> EXERCISE:
Go through the material below and copy all lines with "referrerpolicy".

> DATASET EXTRACT:
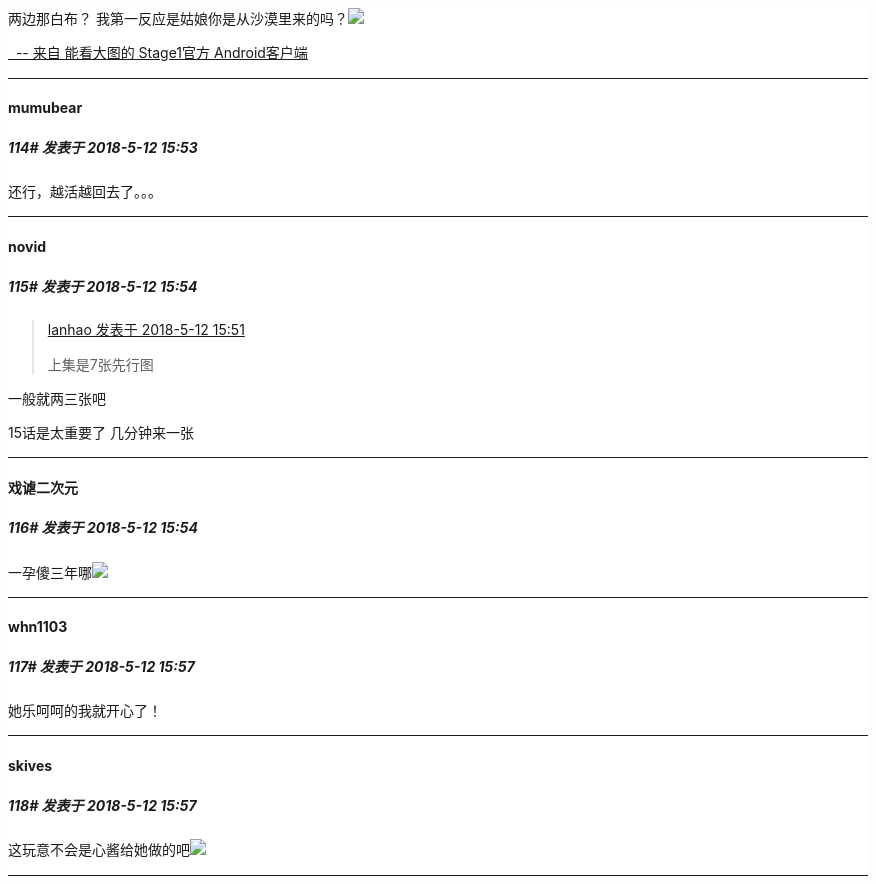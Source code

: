 
两边那白布？
我第一反应是姑娘你是从沙漠里来的吗？<img src="https://static.saraba1st.com/image/smiley/face2017/001.png" referrerpolicy="no-referrer">

[  -- 来自 能看大图的 Stage1官方 Android客户端](https://www.coolapk.com/apk/140634)


-----

####  mumubear  
##### 114#       发表于 2018-5-12 15:53


还行，越活越回去了。。。


-----

####  novid  
##### 115#       发表于 2018-5-12 15:54


<blockquote><a href="httphttps://bbs.saraba1st.com/2b/forum.php?mod=redirect&amp;goto=findpost&amp;pid=39569558&amp;ptid=1651982" target="_blank">lanhao 发表于 2018-5-12 15:51</a>

上集是7张先行图</blockquote>
一般就两三张吧

15话是太重要了 几分钟来一张


-----

####  戏谑二次元  
##### 116#       发表于 2018-5-12 15:54


一孕傻三年哪<img src="https://static.saraba1st.com/image/smiley/face2017/125.png" referrerpolicy="no-referrer">


-----

####  whn1103  
##### 117#       发表于 2018-5-12 15:57


她乐呵呵的我就开心了！


-----

####  skives  
##### 118#       发表于 2018-5-12 15:57


这玩意不会是心酱给她做的吧<img src="https://static.saraba1st.com/image/smiley/face2017/068.png" referrerpolicy="no-referrer">


-----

> TASK SOLUTION:
我第一反应是姑娘你是从沙漠里来的吗？<img src="https://static.saraba1st.com/image/smiley/face2017/001.png" referrerpolicy="no-referrer">
一孕傻三年哪<img src="https://static.saraba1st.com/image/smiley/face2017/125.png" referrerpolicy="no-referrer">
这玩意不会是心酱给她做的吧<img src="https://static.saraba1st.com/image/smiley/face2017/068.png" referrerpolicy="no-referrer">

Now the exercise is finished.